Halloween has passed, but Winter is upon us; put this on your list for this year’s gloomy, deathly season.

The Suffering: A Novel by MJ Mars

The Suffering: A Novel by MJ Mars

Absolutely chilling and brilliantly written. This book made me stay up all night for all the right reasons. It also made me afraid of my own house – and for a horror novel, that’s killing it!

I won a paperback copy from a Facebook Group giveaway, and was thrilled because I am so ready for the spooky October season. (It’s my first spooky October read!) It arrived via Amazon; and a little later, some goodies also arrived from the author (a bookmark and cards depicting the scary characters from the novel).

The Suffering is a new adult horror revolving around the haunting of a group of housemates. Kyle, Pete, Lance, Tad, and Cass are the university students and friends who reside at Brackenby House, a Victorian mansion where the rent is cheap — and where a century ago a famed psychic and a group of would-be occultists performed a séance. That demonic summoning resulted in a terrible bloodbath; all the occupants of the house at the time, save one, perished in inexplicable ways. The gory history of the house was never more than a joke to the young friends, until one Halloween, they decided to perform their own séance.

I will leave the reader to discover the awful consequences.

The haunted house story is not the novel’s only appeal, classic as it is. Mars’ writing and nuanced character development are what makes The Suffering truly shine. The pacing of the book is swift; the story unravels like a horror film. Often, with only a short sentence, Mars sent shivers across my skin. The economy of her words works well to build suspense and dread. She forces the reader to fill in the unsaid darkness with the most evil things.

The characters are also well-crafted. They are unique and yet recognizable, wholly likable, and realistic. The genre so often (sadly) produces puppet-like characters, stereotypes who feel (to this reader) more like ghosts than human. But Mars successfully avoids this; these young friends react as you or I might in the same situations — and in their effort to survive their hauntings — connect with the reader as much as they do to each other, through compassion, friendship, honesty, and fear. Very quickly, this reader found herself bonded to the unfortunate residents of the house.

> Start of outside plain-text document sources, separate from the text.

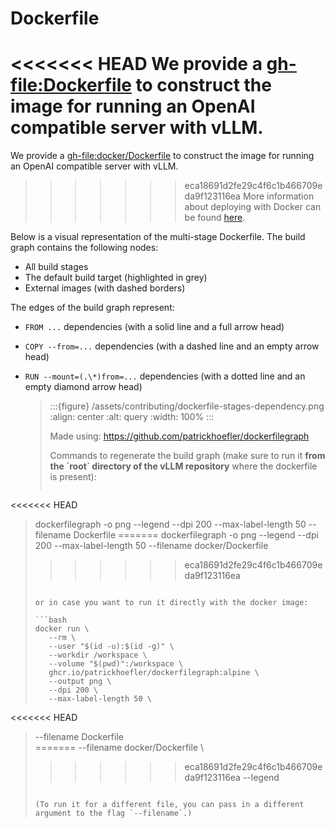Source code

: # Dockerfile

<<<<<<< HEAD
We provide a <gh-file:Dockerfile> to construct the image for running an OpenAI compatible server with vLLM.
=======
We provide a <gh-file:docker/Dockerfile> to construct the image for running an OpenAI compatible server with vLLM.
>>>>>>> eca18691d2fe29c4f6c1b466709eda9f123116ea
More information about deploying with Docker can be found [here](#deployment-docker).

Below is a visual representation of the multi-stage Dockerfile. The build graph contains the following nodes:

- All build stages
- The default build target (highlighted in grey)
- External images (with dashed borders)

The edges of the build graph represent:

- `FROM ...` dependencies (with a solid line and a full arrow head)

- `COPY --from=...` dependencies (with a dashed line and an empty arrow head)

- `RUN --mount=(.\*)from=...` dependencies (with a dotted line and an empty diamond arrow head)

  > :::{figure} /assets/contributing/dockerfile-stages-dependency.png
  > :align: center
  > :alt: query
  > :width: 100%
  > :::
  >
  > Made using: <https://github.com/patrickhoefler/dockerfilegraph>
  >
  > Commands to regenerate the build graph (make sure to run it **from the \`root\` directory of the vLLM repository** where the dockerfile is present):
  >
  > ```bash
<<<<<<< HEAD
  > dockerfilegraph -o png --legend --dpi 200 --max-label-length 50 --filename Dockerfile
=======
  > dockerfilegraph -o png --legend --dpi 200 --max-label-length 50 --filename docker/Dockerfile
>>>>>>> eca18691d2fe29c4f6c1b466709eda9f123116ea
  > ```
  >
  > or in case you want to run it directly with the docker image:
  >
  > ```bash
  > docker run \
  >    --rm \
  >    --user "$(id -u):$(id -g)" \
  >    --workdir /workspace \
  >    --volume "$(pwd)":/workspace \
  >    ghcr.io/patrickhoefler/dockerfilegraph:alpine \
  >    --output png \
  >    --dpi 200 \
  >    --max-label-length 50 \
<<<<<<< HEAD
  >    --filename Dockerfile \
=======
  >    --filename docker/Dockerfile \
>>>>>>> eca18691d2fe29c4f6c1b466709eda9f123116ea
  >    --legend
  > ```
  >
  > (To run it for a different file, you can pass in a different argument to the flag `--filename`.)
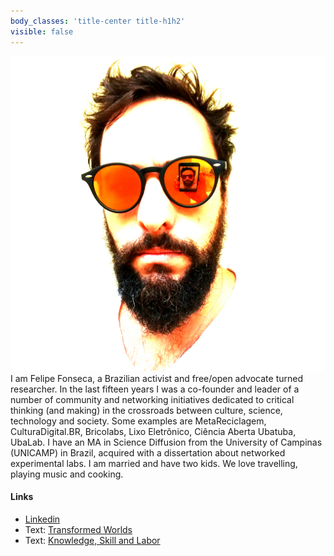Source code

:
 ```yaml
---
body_classes: 'title-center title-h1h2'
visible: false
---
```


![](ff-blackmirrorshades-m.jpg?resize=300&classes=float-right) 
I am Felipe Fonseca, a Brazilian activist and free/open advocate turned researcher. In the last fifteen years I was a co-founder and leader of a number of community and networking initiatives dedicated to critical thinking (and making) in the crossroads between culture, science, technology and society. Some examples are MetaReciclagem, CulturaDigital.BR, Bricolabs, Lixo Eletrônico, Ciência Aberta Ubatuba, UbaLab. I have an MA in Science Diffusion from the University of Campinas (UNICAMP) in Brazil, acquired with a dissertation about networked experimental labs. I am married and have two kids. We love travelling, playing music and cooking.

#### Links

- [Linkedin](https://www.linkedin.com/in/felipefonseca )
- Text: [Transformed Worlds](https://medium.com/@felipefonseca/transformed-worlds-9a6bd7c44e8e )
- Text: [Knowledge, Skill and Labor](https://medium.com/@felipefonseca/knowledge-skill-and-labor-1c8f5d89a1b4 )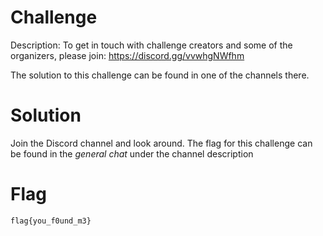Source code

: # Challenge
Description: To get in touch with challenge creators and some of the organizers, please join: https://discord.gg/vvwhgNWfhm

The solution to this challenge can be found in one of the channels there. 

# Solution
Join the Discord channel and look around. The flag for this challenge can be found in the *general chat* under the channel description

# Flag
```
flag{you_f0und_m3}
```
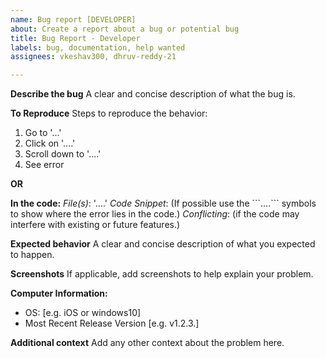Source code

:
 ```yaml
---
name: Bug report [DEVELOPER]
about: Create a report about a bug or potential bug
title: Bug Report - Developer
labels: bug, documentation, help wanted
assignees: vkeshav300, dhruv-reddy-21

---
```


**Describe the bug**
A clear and concise description of what the bug is.

**To Reproduce**
Steps to reproduce the behavior:
1. Go to '...'
2. Click on '....'
3. Scroll down to '....'
4. See error

**OR**

**In the code:**
*File(s)*: '....'
*Code Snippet*: (If possible use the \`\`\`....\`\`\` symbols to show where the error lies in the code.)
*Conflicting*: (if the code may interfere with existing or future features.)

**Expected behavior**
A clear and concise description of what you expected to happen.

**Screenshots**
If applicable, add screenshots to help explain your problem.

**Computer Information:**
 - OS: [e.g. iOS or windows10]
 - Most Recent Release Version [e.g. v1.2.3.]

**Additional context**
Add any other context about the problem here.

Readers should also know that the book is spicy in some parts. The romantic aspects of the novel add to the storyline. The language also is suited to an adult audience; this is not a juvenile horror novel, though there is nothing in the novel that would warrant an R rating.

MJ Mars has earned a fan in this reader. I look forward to their other stories and novels!

The World’s Greatest Sea Mysteries (Non Fiction) by Mollie and Michael Hardwick

The World’s Greatest Sea Mysteries (Non Fiction) by Mollie and Michael Hardwick

This title lit up the 8-year old in me when I saw it. I remember loving those DK trivia books and collections of mysterious events. I am still a sucker for a book on sasquatches or sea monsters. The Hardwick’s collection did not disappoint. Each chapter recounts the tale and history of a vessel lost at sea, a spate of sea monster attacks, ghostly ships, and the like. The chapters are short, succinct, and leave the reader wanting to know more — and isn’t that the purpose of a mystery?

The prose is a bit dated — the Hardwicks wrote the original back in the 1967 — but there is nothing wrong with this. Indeed, that kind of syntax adds a little historicity to the collection. There is something familiar about it and nostalgic in a way. But maybe that’s just me remembering my childhood and the long, lovely hours I spent reading books like these that let my imagination fly wild.